By varying the prices for specific features, we can infer whether the buyer has more price sensitivity for one feature than others.

Analysis of the conjoint data results in a set of values, or "utilities," for each buyer which reflects that buyer's preferences - the higher a utility for a feature at a given price, the more the buyer values that feature. Figures 2a and 2b show one buyer's utilities as a function of price; that is, the price sensitivity for that buyer.

Figure 2a and 2b

Figures 2a and 2b reveal very different price sensitivities. In Figure 2a we see that the auto focus lens priced at $50 has about the same utility as the auto focus lens with zoom priced at $100. We would expect, therefore, this buyer to be indifferent between these two alternatives. The shallow slopes below $50 for the auto focus lens and below $100 for the lens with zoom suggest that this buyer is relatively insensitive to price changes in these ranges. On the other hand, the steep slopes above $50 and $100 indicate that the buyer is quite sensitive to price changes in these ranges. Note that this buyer shows a slight disutility for the zoom lens priced belong $100, perhaps indicating that quality is being inferred from price in this range.

Figure 2b shows that this buyer prefers the high-speed flash over the standard flash throughout the range of prices tested. The buyer is very sensitive to the price of the standard speed flash and less sensitive to the price of the high-speed flash. For this buyer, a high-speed flash appears to be a requirement.

This analysis can be extended easily to market segments or to the market as a whole, by aggregating results of individual buyers. From this information we could decide whether or not it would be worthwhile to develop specific feature pricing strategies for different market segments. For example, we might discover that there is one strategy for first-time buyers and another for the replacement market, or one for those who buy through camera shops and another for those who buy by mail order.

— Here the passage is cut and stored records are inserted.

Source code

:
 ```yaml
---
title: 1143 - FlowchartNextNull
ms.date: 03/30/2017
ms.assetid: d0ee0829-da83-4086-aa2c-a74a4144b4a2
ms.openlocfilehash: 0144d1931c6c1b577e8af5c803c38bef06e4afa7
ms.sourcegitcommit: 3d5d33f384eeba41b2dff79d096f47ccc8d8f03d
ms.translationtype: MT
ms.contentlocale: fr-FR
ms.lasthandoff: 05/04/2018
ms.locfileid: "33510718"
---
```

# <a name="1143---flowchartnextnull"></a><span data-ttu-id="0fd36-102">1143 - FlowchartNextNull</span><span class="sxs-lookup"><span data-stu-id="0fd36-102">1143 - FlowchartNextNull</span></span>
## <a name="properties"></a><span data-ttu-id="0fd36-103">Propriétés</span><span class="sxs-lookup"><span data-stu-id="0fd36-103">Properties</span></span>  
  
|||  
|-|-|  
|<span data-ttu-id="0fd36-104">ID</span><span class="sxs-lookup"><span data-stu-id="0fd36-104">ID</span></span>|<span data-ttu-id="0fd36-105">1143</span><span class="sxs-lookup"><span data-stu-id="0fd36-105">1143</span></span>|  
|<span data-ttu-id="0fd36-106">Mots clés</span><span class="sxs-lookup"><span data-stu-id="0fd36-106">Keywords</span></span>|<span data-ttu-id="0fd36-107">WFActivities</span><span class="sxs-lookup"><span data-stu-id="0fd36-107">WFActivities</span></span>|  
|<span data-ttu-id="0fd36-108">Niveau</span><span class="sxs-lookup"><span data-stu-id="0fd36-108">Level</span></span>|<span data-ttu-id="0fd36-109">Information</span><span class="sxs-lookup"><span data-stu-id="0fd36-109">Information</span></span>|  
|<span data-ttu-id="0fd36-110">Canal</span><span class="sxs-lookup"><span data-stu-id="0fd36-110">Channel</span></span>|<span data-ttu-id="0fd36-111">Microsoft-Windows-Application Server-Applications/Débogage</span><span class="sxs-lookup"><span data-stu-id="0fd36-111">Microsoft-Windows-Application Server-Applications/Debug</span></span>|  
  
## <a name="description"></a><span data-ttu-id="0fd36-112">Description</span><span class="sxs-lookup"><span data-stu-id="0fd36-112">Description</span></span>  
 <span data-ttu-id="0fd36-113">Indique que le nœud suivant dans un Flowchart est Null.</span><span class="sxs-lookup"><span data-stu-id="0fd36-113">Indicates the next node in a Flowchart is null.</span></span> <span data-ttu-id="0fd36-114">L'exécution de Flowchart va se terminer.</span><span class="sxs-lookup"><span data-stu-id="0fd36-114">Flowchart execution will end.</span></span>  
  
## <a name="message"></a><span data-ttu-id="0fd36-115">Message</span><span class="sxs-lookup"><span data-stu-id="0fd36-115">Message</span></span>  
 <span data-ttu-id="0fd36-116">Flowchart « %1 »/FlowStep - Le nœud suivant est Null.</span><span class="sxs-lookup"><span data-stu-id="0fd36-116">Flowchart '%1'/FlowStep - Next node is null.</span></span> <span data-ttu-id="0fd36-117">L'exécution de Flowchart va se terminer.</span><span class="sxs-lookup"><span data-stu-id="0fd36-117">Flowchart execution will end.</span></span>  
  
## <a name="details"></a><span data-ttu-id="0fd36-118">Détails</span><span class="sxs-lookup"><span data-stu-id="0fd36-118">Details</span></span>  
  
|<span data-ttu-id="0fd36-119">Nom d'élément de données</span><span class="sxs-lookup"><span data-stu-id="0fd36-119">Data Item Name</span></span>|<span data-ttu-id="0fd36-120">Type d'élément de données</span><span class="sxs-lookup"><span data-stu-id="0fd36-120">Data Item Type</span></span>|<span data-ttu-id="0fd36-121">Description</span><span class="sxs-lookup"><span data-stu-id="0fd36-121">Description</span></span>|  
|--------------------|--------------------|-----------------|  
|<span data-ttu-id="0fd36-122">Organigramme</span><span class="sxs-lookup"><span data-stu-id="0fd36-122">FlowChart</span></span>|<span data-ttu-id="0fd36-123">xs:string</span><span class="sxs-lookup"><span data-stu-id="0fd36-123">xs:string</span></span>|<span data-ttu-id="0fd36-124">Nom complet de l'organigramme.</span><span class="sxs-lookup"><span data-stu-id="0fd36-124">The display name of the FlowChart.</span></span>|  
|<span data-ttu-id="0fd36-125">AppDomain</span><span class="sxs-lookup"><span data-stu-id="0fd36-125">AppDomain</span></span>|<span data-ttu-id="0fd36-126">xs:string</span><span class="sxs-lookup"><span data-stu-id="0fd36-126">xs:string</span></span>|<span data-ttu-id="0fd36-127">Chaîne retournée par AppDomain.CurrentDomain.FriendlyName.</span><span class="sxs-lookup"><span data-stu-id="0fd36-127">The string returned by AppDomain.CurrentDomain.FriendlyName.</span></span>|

One reason conjoint analysis has become so popular is that its utilities can be used to construct computer-simulated market models. Buyer preferences are represented in the model by individual respondent utilities, which reflect the measured price sensitivities. Products are represented as combinations of features at specified prices. Market simulation models let marketers ask "what-if" questions in a context that approaches the complexities of the actual market. Figure 3 shows a price sensitivity curve for the entire market generated from a series of simulation runs where the price of the new camera's high-speed flash was raised in increments from $60 to $80.


Figure 3

It is important to note that as compelling as the information in Figure 3 might be, it is only an estimate derived from a model. It should not be acted on alone; rather it should be used in the context of a more complete understanding of the buyers in a market. Nagle points out that managers must "first learn to know their buyers" by performing what he calls a managerial analysis of a market's price sensitivity. He states that "if managers try to use empirical estimates of price sensitivity as a substitute for knowledge of their customers' purchase motivations, attitudes, and incentives, the quality of their pricing decisions will suffer." On the other hand, if used properly "it can give managers new, objective information that can either increase their confidence in their prior judgments or indicate that perhaps they need to study their buyers further."

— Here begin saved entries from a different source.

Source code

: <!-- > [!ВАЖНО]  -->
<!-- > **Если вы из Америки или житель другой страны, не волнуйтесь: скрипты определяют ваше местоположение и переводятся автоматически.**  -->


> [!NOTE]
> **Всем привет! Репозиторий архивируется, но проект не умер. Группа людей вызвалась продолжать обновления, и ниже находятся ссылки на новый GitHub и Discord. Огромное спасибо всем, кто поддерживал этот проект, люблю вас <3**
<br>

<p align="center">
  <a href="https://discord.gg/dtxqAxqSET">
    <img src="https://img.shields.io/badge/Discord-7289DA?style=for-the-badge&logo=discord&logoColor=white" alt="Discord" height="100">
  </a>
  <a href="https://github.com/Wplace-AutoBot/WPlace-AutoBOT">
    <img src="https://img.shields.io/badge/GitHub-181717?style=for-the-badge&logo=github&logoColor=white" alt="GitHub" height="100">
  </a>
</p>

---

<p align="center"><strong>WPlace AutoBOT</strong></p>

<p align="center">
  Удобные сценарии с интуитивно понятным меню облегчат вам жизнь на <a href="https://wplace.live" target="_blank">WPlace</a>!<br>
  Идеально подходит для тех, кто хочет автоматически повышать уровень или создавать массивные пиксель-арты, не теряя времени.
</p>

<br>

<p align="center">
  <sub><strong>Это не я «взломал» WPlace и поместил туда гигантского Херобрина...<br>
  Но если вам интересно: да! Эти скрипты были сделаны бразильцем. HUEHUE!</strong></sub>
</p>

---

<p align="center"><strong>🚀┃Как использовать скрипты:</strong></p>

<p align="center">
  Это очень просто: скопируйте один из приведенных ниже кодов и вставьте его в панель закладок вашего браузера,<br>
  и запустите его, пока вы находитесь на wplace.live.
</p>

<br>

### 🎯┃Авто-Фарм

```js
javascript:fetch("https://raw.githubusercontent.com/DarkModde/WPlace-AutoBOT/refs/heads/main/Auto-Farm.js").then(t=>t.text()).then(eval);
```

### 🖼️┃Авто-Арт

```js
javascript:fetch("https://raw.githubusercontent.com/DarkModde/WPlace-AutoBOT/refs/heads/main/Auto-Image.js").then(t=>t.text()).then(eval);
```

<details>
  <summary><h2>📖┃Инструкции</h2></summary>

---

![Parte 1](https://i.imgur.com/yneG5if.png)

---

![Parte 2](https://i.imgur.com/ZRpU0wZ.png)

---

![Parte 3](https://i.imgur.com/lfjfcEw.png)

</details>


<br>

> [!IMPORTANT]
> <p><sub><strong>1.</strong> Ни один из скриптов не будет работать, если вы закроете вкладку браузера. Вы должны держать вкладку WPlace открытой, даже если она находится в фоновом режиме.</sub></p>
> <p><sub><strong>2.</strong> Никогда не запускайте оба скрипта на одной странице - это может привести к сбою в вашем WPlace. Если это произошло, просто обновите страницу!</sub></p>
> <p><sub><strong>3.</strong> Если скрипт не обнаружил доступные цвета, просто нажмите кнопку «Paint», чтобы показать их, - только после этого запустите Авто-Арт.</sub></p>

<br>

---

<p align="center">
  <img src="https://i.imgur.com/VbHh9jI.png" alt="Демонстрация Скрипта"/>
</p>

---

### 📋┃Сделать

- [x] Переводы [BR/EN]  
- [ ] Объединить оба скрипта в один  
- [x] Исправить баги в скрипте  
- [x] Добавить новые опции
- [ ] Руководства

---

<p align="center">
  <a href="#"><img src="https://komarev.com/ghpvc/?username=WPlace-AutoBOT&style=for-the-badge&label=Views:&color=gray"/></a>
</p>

Pricing product features will continue to be a complex decision. Fortunately, decision aids are now available that are more equal to the task than ever before. Perhaps the time has come when we can stop leaving so much money on the table.

References
1. Thomas T. Nagle, The Strategy and Tactics of Pricing, Prentice Hall, Englewood Cliffs, NJ (1987).

2. Richard M. Johnson, "Conjoint Value Analysis, " technical paper, Sawtooth Software, Ketchum, ID (1990).